→ Brief
Which lines of the records below contain the word "missing"? Show each one.

==============================

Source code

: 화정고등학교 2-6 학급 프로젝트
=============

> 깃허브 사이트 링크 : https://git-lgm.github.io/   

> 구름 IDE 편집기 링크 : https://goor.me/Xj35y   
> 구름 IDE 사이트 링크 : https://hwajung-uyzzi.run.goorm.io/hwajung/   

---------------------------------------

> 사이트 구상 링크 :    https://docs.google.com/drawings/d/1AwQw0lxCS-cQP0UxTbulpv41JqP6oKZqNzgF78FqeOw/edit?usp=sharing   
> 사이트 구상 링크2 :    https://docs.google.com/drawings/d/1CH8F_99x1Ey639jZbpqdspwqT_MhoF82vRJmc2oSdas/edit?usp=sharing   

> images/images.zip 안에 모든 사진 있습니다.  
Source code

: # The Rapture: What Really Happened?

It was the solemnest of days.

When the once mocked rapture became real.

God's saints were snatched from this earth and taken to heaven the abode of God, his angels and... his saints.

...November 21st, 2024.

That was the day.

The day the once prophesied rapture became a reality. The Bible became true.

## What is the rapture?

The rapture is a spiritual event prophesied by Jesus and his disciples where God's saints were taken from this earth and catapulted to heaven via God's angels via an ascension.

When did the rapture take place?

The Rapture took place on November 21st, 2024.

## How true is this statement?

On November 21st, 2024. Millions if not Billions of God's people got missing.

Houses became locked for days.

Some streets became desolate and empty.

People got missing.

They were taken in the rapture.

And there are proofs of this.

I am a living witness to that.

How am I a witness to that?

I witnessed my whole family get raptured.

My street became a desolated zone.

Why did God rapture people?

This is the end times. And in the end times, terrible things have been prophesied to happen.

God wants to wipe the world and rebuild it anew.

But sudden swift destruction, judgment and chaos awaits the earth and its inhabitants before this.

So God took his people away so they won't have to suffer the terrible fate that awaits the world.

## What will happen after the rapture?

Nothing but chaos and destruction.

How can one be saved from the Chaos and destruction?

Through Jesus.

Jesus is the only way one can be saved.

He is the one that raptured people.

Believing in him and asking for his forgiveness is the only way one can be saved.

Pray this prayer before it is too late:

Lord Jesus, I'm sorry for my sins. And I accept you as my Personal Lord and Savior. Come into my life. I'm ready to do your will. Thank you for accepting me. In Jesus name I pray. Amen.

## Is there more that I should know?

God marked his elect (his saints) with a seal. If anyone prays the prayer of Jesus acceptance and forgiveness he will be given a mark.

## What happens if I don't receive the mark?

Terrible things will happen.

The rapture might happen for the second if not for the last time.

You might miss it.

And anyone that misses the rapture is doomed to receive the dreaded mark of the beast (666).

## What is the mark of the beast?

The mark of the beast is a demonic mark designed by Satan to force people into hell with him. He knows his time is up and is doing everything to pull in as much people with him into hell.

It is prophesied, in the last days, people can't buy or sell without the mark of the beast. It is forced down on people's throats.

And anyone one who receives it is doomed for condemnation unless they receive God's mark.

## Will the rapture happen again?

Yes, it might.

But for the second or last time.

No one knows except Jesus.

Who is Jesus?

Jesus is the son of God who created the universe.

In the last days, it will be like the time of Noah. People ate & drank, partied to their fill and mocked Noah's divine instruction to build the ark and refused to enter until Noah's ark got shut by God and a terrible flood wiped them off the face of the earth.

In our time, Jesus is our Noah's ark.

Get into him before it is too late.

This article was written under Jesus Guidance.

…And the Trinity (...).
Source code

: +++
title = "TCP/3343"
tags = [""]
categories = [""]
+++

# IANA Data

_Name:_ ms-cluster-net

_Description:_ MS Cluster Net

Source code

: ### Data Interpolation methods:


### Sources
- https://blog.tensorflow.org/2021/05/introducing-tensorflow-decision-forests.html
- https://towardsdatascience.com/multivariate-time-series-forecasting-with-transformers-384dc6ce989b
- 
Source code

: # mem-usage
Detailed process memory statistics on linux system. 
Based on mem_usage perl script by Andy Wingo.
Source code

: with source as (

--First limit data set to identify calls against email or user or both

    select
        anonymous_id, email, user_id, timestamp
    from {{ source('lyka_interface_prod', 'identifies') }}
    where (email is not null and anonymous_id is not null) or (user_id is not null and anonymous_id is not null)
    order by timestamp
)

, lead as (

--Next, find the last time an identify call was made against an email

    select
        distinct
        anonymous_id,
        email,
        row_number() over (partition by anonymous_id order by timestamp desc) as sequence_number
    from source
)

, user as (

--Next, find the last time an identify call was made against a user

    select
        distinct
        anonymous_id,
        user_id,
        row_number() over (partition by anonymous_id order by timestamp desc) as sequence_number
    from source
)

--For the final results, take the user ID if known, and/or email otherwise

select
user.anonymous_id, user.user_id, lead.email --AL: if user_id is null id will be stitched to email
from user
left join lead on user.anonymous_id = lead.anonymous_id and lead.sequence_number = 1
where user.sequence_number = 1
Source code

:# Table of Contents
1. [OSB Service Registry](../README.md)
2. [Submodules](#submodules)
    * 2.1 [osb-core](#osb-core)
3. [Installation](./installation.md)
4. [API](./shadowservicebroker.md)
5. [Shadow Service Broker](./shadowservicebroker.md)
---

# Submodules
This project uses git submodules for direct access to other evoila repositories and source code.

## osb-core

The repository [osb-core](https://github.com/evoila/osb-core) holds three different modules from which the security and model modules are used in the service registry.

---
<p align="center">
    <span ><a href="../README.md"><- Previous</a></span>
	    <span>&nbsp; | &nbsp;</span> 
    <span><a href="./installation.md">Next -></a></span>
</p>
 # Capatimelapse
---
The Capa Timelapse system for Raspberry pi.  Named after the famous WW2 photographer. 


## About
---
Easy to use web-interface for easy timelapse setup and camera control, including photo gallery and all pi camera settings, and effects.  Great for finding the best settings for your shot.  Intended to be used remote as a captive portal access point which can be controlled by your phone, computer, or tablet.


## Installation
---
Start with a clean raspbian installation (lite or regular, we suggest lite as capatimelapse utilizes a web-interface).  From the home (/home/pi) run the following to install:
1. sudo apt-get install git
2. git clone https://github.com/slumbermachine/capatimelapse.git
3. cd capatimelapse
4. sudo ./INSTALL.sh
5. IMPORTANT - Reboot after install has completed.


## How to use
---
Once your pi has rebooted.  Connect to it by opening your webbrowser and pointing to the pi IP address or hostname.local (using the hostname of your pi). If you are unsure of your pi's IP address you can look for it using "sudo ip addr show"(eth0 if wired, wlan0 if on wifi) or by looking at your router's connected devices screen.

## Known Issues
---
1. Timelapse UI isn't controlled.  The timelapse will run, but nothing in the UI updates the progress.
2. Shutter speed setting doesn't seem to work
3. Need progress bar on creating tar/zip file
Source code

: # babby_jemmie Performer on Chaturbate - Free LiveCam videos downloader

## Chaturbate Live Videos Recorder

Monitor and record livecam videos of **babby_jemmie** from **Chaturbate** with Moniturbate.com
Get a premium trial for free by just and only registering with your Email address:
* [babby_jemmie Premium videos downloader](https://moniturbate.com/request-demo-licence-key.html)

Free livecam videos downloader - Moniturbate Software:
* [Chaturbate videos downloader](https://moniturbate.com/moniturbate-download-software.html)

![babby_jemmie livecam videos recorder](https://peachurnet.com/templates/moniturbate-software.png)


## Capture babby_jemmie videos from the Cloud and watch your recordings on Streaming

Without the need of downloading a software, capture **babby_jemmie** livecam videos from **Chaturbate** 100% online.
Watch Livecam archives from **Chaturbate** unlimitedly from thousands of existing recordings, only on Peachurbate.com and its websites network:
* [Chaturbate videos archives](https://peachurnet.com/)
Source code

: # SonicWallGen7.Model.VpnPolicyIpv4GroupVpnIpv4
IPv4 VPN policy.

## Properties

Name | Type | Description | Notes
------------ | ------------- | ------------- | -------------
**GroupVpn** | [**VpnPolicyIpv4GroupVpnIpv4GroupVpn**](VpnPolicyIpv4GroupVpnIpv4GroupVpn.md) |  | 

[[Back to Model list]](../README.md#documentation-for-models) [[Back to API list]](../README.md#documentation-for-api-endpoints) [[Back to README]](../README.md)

==============================

→ Result of this exercise
On November 21st, 2024. Millions if not Billions of God's people got missing.
People got missing.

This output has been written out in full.